§ **Directions**
Whenever a line in the entries below contains "ТЕСТ", copy that line.

________________

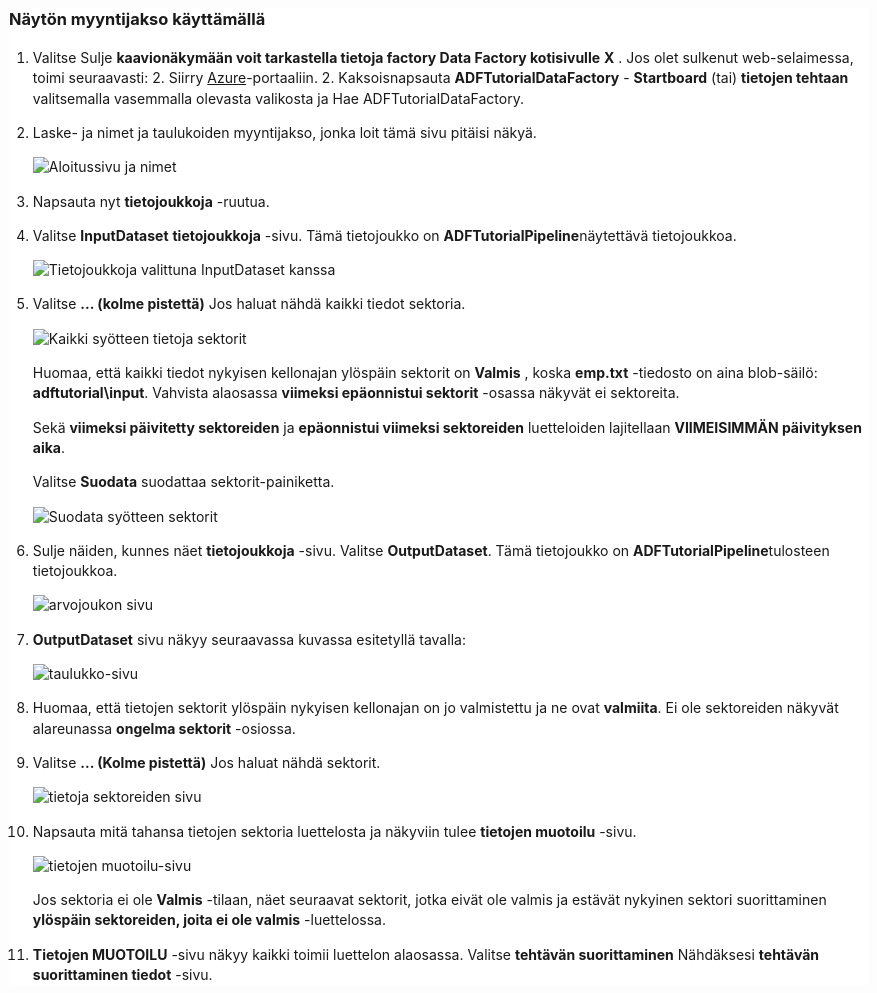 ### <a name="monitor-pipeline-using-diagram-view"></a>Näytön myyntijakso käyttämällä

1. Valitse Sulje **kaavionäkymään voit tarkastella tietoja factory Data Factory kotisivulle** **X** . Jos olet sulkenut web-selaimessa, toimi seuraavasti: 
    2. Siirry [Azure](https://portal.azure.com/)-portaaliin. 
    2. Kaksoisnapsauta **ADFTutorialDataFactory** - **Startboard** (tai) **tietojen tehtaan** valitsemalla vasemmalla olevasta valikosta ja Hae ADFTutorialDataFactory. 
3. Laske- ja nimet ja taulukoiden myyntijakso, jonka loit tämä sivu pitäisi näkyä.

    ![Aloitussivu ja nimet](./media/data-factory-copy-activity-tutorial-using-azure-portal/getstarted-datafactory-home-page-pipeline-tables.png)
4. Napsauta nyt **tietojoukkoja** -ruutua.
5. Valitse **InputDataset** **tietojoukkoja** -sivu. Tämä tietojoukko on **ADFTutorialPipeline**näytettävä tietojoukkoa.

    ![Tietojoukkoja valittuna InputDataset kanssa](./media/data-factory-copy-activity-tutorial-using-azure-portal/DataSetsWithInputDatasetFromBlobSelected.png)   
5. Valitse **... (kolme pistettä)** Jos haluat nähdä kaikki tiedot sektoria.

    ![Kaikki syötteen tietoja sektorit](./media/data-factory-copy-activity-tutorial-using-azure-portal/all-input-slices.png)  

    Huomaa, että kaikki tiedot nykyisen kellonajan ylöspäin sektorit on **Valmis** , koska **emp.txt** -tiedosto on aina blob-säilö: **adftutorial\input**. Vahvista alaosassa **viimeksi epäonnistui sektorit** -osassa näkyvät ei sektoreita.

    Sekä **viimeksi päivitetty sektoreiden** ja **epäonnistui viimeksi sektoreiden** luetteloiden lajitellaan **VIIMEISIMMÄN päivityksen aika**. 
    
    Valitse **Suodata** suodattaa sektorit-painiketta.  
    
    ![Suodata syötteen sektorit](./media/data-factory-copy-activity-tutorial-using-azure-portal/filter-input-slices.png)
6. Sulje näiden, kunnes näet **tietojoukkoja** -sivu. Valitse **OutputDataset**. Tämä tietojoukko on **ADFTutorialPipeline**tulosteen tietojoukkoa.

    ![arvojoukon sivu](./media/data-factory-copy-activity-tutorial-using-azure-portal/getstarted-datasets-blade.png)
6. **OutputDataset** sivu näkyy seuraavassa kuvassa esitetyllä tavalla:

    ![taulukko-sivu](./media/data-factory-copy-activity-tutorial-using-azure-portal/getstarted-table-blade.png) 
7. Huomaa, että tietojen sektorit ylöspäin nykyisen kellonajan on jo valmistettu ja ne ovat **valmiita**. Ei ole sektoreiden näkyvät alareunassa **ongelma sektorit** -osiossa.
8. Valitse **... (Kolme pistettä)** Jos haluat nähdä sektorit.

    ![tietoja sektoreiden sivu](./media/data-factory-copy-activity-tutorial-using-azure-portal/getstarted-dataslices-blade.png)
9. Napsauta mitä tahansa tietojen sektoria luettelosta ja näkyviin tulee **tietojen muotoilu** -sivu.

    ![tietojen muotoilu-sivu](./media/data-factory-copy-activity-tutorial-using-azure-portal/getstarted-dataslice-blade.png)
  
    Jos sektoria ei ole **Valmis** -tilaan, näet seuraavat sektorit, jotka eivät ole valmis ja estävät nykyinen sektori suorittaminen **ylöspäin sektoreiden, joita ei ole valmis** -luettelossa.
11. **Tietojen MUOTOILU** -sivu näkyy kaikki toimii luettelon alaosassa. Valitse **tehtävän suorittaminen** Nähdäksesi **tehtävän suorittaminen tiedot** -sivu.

________________

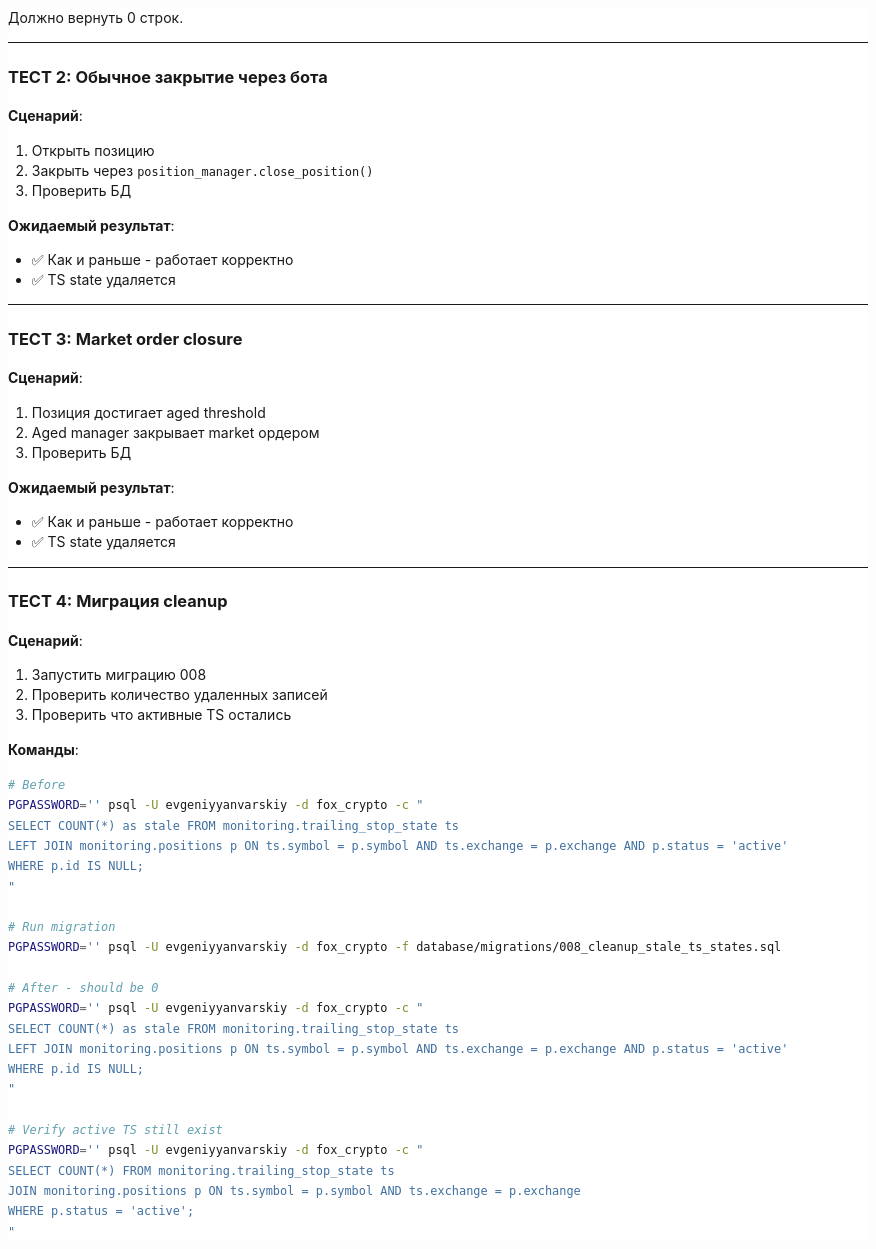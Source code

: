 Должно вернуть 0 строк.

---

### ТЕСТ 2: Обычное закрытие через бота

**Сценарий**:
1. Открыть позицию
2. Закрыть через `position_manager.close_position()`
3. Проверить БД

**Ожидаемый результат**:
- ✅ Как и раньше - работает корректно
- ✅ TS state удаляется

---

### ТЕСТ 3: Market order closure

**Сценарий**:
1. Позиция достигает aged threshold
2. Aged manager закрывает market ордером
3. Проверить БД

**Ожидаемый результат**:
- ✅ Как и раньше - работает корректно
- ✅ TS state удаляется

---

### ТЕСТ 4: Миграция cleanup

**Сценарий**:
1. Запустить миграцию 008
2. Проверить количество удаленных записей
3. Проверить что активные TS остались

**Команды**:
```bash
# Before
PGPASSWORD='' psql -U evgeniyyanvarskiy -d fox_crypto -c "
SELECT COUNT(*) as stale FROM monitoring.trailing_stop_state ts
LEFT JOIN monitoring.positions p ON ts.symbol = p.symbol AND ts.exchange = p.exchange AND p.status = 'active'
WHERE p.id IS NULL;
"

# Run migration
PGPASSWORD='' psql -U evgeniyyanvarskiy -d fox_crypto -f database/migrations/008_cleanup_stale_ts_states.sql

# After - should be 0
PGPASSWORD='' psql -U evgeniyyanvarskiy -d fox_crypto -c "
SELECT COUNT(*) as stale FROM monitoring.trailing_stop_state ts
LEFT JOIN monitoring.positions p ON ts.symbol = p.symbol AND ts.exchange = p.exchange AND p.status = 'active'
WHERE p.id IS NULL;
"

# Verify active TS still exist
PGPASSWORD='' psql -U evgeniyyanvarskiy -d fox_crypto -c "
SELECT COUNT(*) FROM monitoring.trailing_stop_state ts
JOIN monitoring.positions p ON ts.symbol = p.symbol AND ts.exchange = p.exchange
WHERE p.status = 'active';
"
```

________________

§ **Response**
### ТЕСТ 2: Обычное закрытие через бота
### ТЕСТ 3: Market order closure
### ТЕСТ 4: Миграция cleanup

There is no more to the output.